Rone v. Blankenship

LEIBSON, Justice.

Alice C. Harris, a resident of Graves County, Kentucky, died on November 4, 1981. She left an estate worth more than $800,000. Her only heirs at law were two nieces and two nephews. On November 20, 1981, one of the nephews, Glynn Blankenship, filed an affidavit that Ms. Harris died intestate and the court appointed him administrator of her estate.

Later, on November 25, 1981, Wendell C. Rone, Sr., filed a photocopy of a December 11, 1975 will by Ms. Harris for probate in the Graves District Court. Mr. Rone was executor under that will and Ms. Harris had given him the photocopy of the document. He maintained that the original will had apparently been lost, and that is why this copy was offered for probate.

The will offered for probate directed that each of Ms. Harris’ three foster children receive $5,000. The residuary of her estate would be divided as follows: 50% to the Mid-Continent Baptist Bible College, 25% to the Holy Land Christian Mission in Palestine, and 25% to be equally divided between the Lexington Baptist College and the American Bible Society.

The Graves District Court entered an order admitting the photocopy of the will to probate on February 5, 1982. Thereafter, the nieces and nephews filed suit in the Graves Circuit Court to have the order of the District Court set aside. The family claimed that the decedent, Ms. Harris, revoked the will by mutilation or destruction and/or the original will had been the product of undue influence by Mr. Rone against Ms.
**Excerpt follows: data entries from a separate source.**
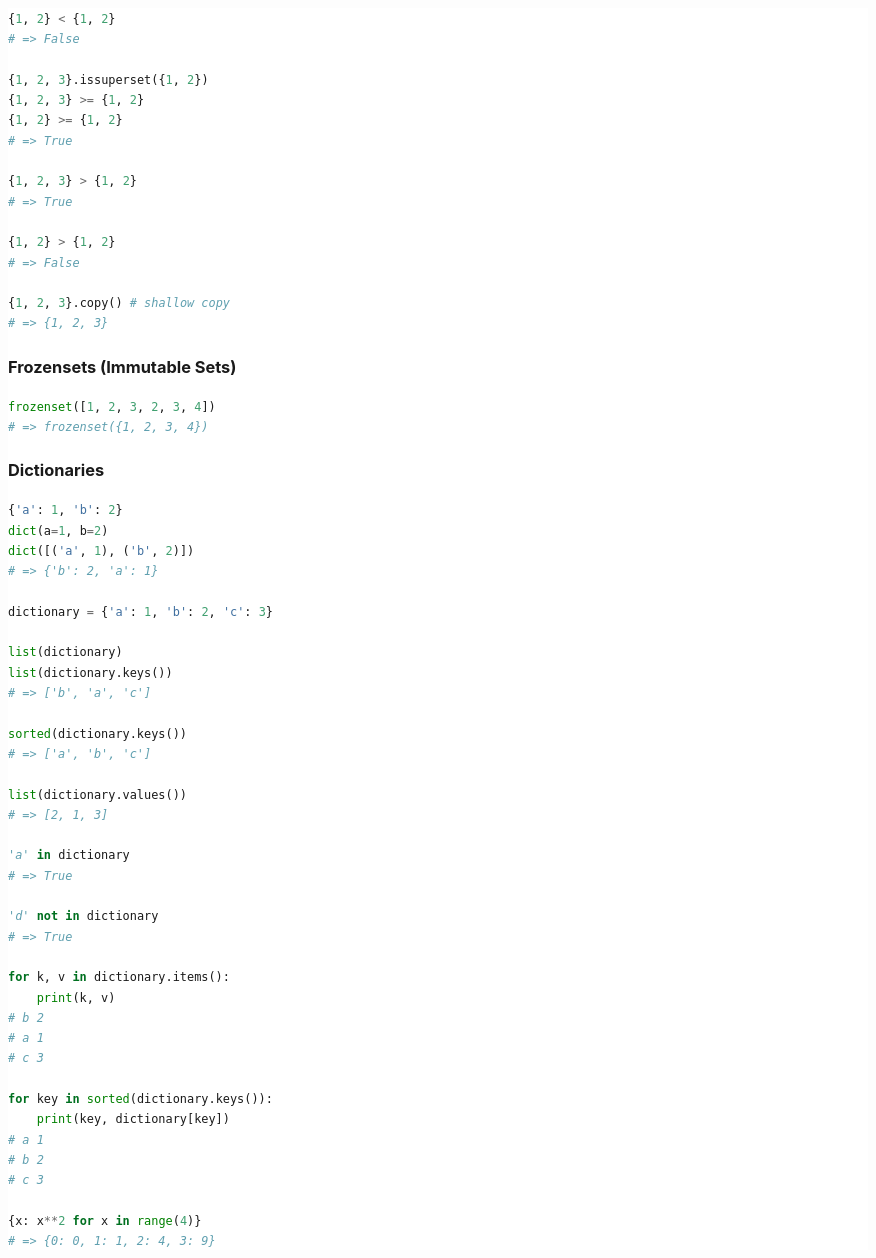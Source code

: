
 ```py
{1, 2} < {1, 2}
# => False

{1, 2, 3}.issuperset({1, 2})
{1, 2, 3} >= {1, 2}
{1, 2} >= {1, 2}
# => True

{1, 2, 3} > {1, 2}
# => True

{1, 2} > {1, 2}
# => False

{1, 2, 3}.copy() # shallow copy
# => {1, 2, 3}
```

### Frozensets (Immutable Sets)
```py
frozenset([1, 2, 3, 2, 3, 4])
# => frozenset({1, 2, 3, 4})
```

### Dictionaries
```py
{'a': 1, 'b': 2}
dict(a=1, b=2)
dict([('a', 1), ('b', 2)])
# => {'b': 2, 'a': 1}

dictionary = {'a': 1, 'b': 2, 'c': 3}

list(dictionary)
list(dictionary.keys())
# => ['b', 'a', 'c']

sorted(dictionary.keys())
# => ['a', 'b', 'c']

list(dictionary.values())
# => [2, 1, 3]

'a' in dictionary
# => True

'd' not in dictionary
# => True

for k, v in dictionary.items():
    print(k, v)
# b 2
# a 1
# c 3

for key in sorted(dictionary.keys()):
    print(key, dictionary[key])
# a 1
# b 2
# c 3

{x: x**2 for x in range(4)}
# => {0: 0, 1: 1, 2: 4, 3: 9}
```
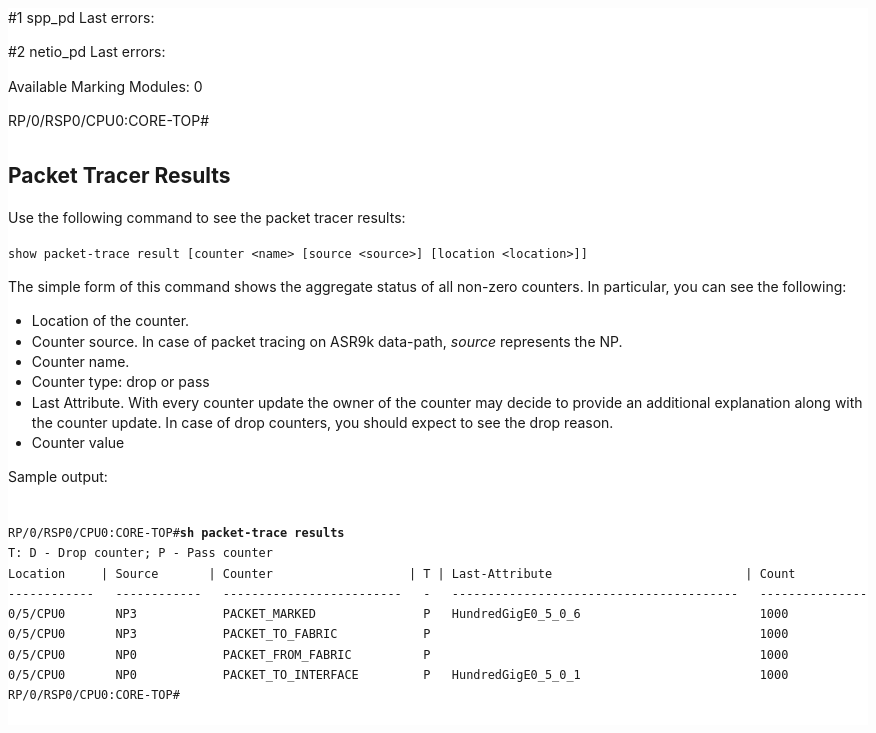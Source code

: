   #1 spp_pd
    Last errors:

  #2 netio_pd
    Last errors:


Available Marking Modules: 0

RP/0/RSP0/CPU0:CORE-TOP#
</code>
</pre>
</div>


## Packet Tracer Results

Use the following command to see the packet tracer results:

    show packet-trace result [counter <name> [source <source>] [location <location>]]
    
The simple form of this command shows the aggregate status of all non-zero counters. In particular, you can see the following:

- Location of the counter.
- Counter source. In case of packet tracing on ASR9k data-path, _source_ represents the NP. 
- Counter name.
- Counter type: drop or pass
- Last Attribute. With every counter update the owner of the counter may decide to provide an additional explanation along with the counter update. In case of drop counters, you should expect to see the drop reason.
- Counter value

Sample output:

<div class="highlighter-rouge">
<pre class="highlight">
<code>
RP/0/RSP0/CPU0:CORE-TOP#<span style="font-weight: bold;">sh packet-trace results</span>
T: D - Drop counter; P - Pass counter
Location     | Source       | Counter                   | T | Last-Attribute                           | Count
------------   ------------   -------------------------   -   ----------------------------------------   ---------------
0/5/CPU0       NP3            PACKET_MARKED               P   HundredGigE0_5_0_6                         1000
0/5/CPU0       NP3            PACKET_TO_FABRIC            P                                              1000
0/5/CPU0       NP0            PACKET_FROM_FABRIC          P                                              1000
0/5/CPU0       NP0            PACKET_TO_INTERFACE         P   HundredGigE0_5_0_1                         1000
RP/0/RSP0/CPU0:CORE-TOP#
</code>
</pre>
</div>
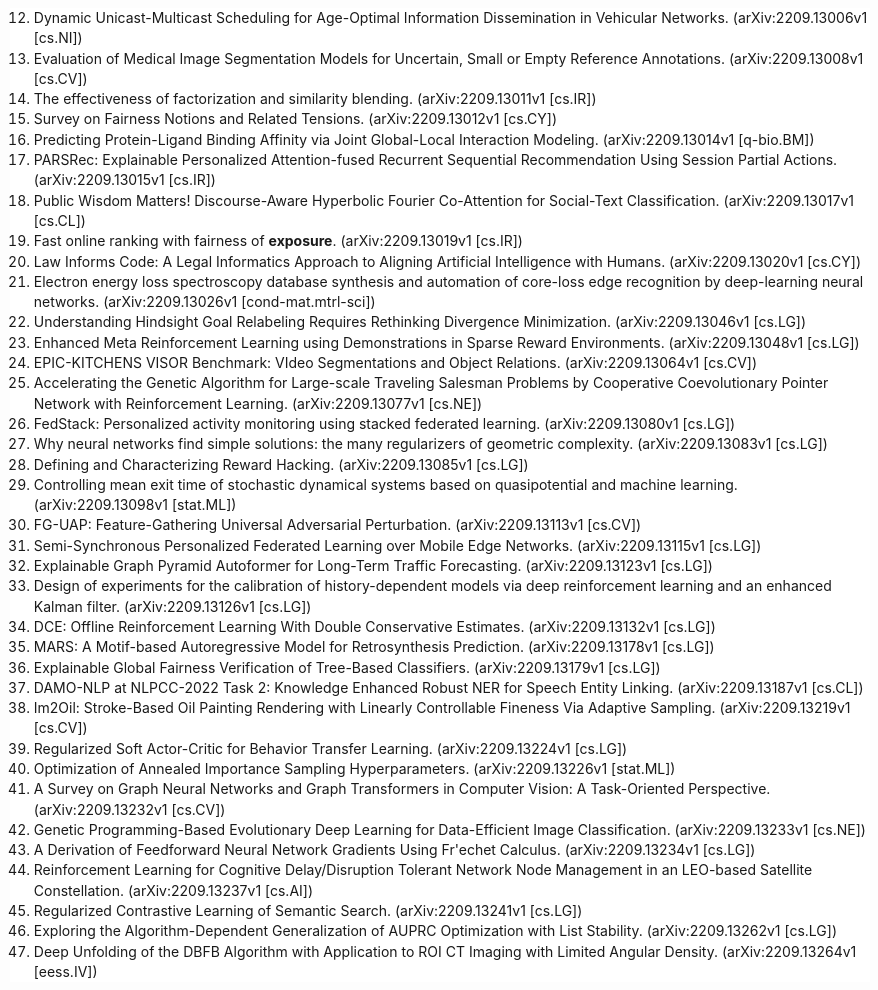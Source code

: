 12. Dynamic Unicast-Multicast Scheduling for Age-Optimal Information Dissemination in Vehicular Networks. (arXiv:2209.13006v1 [cs.NI])
13. Evaluation of Medical Image Segmentation Models for Uncertain, Small or Empty Reference Annotations. (arXiv:2209.13008v1 [cs.CV])
14. The effectiveness of factorization and similarity blending. (arXiv:2209.13011v1 [cs.IR])
15. Survey on Fairness Notions and Related Tensions. (arXiv:2209.13012v1 [cs.CY])
16. Predicting Protein-Ligand Binding Affinity via Joint Global-Local Interaction Modeling. (arXiv:2209.13014v1 [q-bio.BM])
17. PARSRec: Explainable Personalized Attention-fused Recurrent Sequential Recommendation Using Session Partial Actions. (arXiv:2209.13015v1 [cs.IR])
18. Public Wisdom Matters! Discourse-Aware Hyperbolic Fourier Co-Attention for Social-Text Classification. (arXiv:2209.13017v1 [cs.CL])
19. Fast online ranking with fairness of **exposure**. (arXiv:2209.13019v1 [cs.IR])
20. Law Informs Code: A Legal Informatics Approach to Aligning Artificial Intelligence with Humans. (arXiv:2209.13020v1 [cs.CY])
21. Electron energy loss spectroscopy database synthesis and automation of core-loss edge recognition by deep-learning neural networks. (arXiv:2209.13026v1 [cond-mat.mtrl-sci])
22. Understanding Hindsight Goal Relabeling Requires Rethinking Divergence Minimization. (arXiv:2209.13046v1 [cs.LG])
23. Enhanced Meta Reinforcement Learning using Demonstrations in Sparse Reward Environments. (arXiv:2209.13048v1 [cs.LG])
24. EPIC-KITCHENS VISOR Benchmark: VIdeo Segmentations and Object Relations. (arXiv:2209.13064v1 [cs.CV])
25. Accelerating the Genetic Algorithm for Large-scale Traveling Salesman Problems by Cooperative Coevolutionary Pointer Network with Reinforcement Learning. (arXiv:2209.13077v1 [cs.NE])
26. FedStack: Personalized activity monitoring using stacked federated learning. (arXiv:2209.13080v1 [cs.LG])
27. Why neural networks find simple solutions: the many regularizers of geometric complexity. (arXiv:2209.13083v1 [cs.LG])
28. Defining and Characterizing Reward Hacking. (arXiv:2209.13085v1 [cs.LG])
29. Controlling mean exit time of stochastic dynamical systems based on quasipotential and machine learning. (arXiv:2209.13098v1 [stat.ML])
30. FG-UAP: Feature-Gathering Universal Adversarial Perturbation. (arXiv:2209.13113v1 [cs.CV])
31. Semi-Synchronous Personalized Federated Learning over Mobile Edge Networks. (arXiv:2209.13115v1 [cs.LG])
32. Explainable Graph Pyramid Autoformer for Long-Term Traffic Forecasting. (arXiv:2209.13123v1 [cs.LG])
33. Design of experiments for the calibration of history-dependent models via deep reinforcement learning and an enhanced Kalman filter. (arXiv:2209.13126v1 [cs.LG])
34. DCE: Offline Reinforcement Learning With Double Conservative Estimates. (arXiv:2209.13132v1 [cs.LG])
35. MARS: A Motif-based Autoregressive Model for Retrosynthesis Prediction. (arXiv:2209.13178v1 [cs.LG])
36. Explainable Global Fairness Verification of Tree-Based Classifiers. (arXiv:2209.13179v1 [cs.LG])
37. DAMO-NLP at NLPCC-2022 Task 2: Knowledge Enhanced Robust NER for Speech Entity Linking. (arXiv:2209.13187v1 [cs.CL])
38. Im2Oil: Stroke-Based Oil Painting Rendering with Linearly Controllable Fineness Via Adaptive Sampling. (arXiv:2209.13219v1 [cs.CV])
39. Regularized Soft Actor-Critic for Behavior Transfer Learning. (arXiv:2209.13224v1 [cs.LG])
40. Optimization of Annealed Importance Sampling Hyperparameters. (arXiv:2209.13226v1 [stat.ML])
41. A Survey on Graph Neural Networks and Graph Transformers in Computer Vision: A Task-Oriented Perspective. (arXiv:2209.13232v1 [cs.CV])
42. Genetic Programming-Based Evolutionary Deep Learning for Data-Efficient Image Classification. (arXiv:2209.13233v1 [cs.NE])
43. A Derivation of Feedforward Neural Network Gradients Using Fr\'echet Calculus. (arXiv:2209.13234v1 [cs.LG])
44. Reinforcement Learning for Cognitive Delay/Disruption Tolerant Network Node Management in an LEO-based Satellite Constellation. (arXiv:2209.13237v1 [cs.AI])
45. Regularized Contrastive Learning of Semantic Search. (arXiv:2209.13241v1 [cs.LG])
46. Exploring the Algorithm-Dependent Generalization of AUPRC Optimization with List Stability. (arXiv:2209.13262v1 [cs.LG])
47. Deep Unfolding of the DBFB Algorithm with Application to ROI CT Imaging with Limited Angular Density. (arXiv:2209.13264v1 [eess.IV])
Harris.

A jury trial was held and a verdict returned determining that the will of December 11, 1975, was in full force at the time of Ms. Harris’ death.

The judgment was appealed to the Kentucky Court of Appeals where the court reversed and remanded the case to the circuit court for a new trial. The Court of Appeals held that it was improper for the executor, Mr. Rone, to testify about his conversations with the deceased regarding the will because of the Dead Man Statute, KRS 421.210(2). The court said that Rone had a pecuniary interest in the outcome because he stood to receive a fee for the administration of the estate. KRS 394.-200(2), which grants executors the opportunity to testify for or against a will, was held not applicable to the circumstances of this case. The Court of Appeals decided that KRS 394.200(2) presupposes the existence of an executed document which need only to be admitted to probate. We reverse. There is no such limiting language in the statute as written.

The issue is whether an executor may testify in a lost will case regarding conversations and contacts with the decedent about the will. We must determine if this testimony is proper under KRS 394.-200, or whether it is precluded by the Dead Man Statute, KRS 421.210(2).

KRS 394.200 is entitled “Creditors and executors are competent to testify.” The statute states:

“(1) If a will charging any estate with debts is attested by a creditor, or the wife or husband of a creditor, whose debt is so charged, the creditor shall be a competent witness for or against the will.
(2) No person shall, on account of his being an executor of a will, be incompetent as a witness for or against the will.”

There is no ambiguity in this expression of the intent of the legislature.

“When no ambiguity exists a statute is to be interpreted according to the intent *634of the authors which intent is gleaned from what the authors actually said, not what they may have intended to say but did not say.” Clark v. Clark, Ky.App., 601 S.W.2d 614, 615 (1980).

The statute says the executor is competent to testify and so it was proper for Mr. Rone to so testify in this case.

The Dead Man Statute, KRS 421.210(2), does not apply to the testimony clearly allowed by KRS 394.200. This holding is consistent with our previous decision in a lost will case, Cook v. Brown, Ky., 346 S.W.2d 725 (1960). There we held the executor’s attorney was competent to testify in proving a lost will. In Cook, quoting from Reiter v. Harding, Ky., 290 S.W.2d 829 (1956), we said:

“ ‘(W)e have held that an executor as such is not an interested party within the meaning of KRS 421.210.’
... (T)he same rules apply to an administrator with the will annexed and his attorney.” Cook, supra at 725-726.

For the reasons stated above, the decision of the Kentucky Court of Appeals is reversed and the judgment of the Graves Circuit Court is reinstated.

STEPHENS, C.J., and AKER, GANT, LEIBSON and WINTERSHEIMER, JJ., concur. STEPHENSON, J., dissents.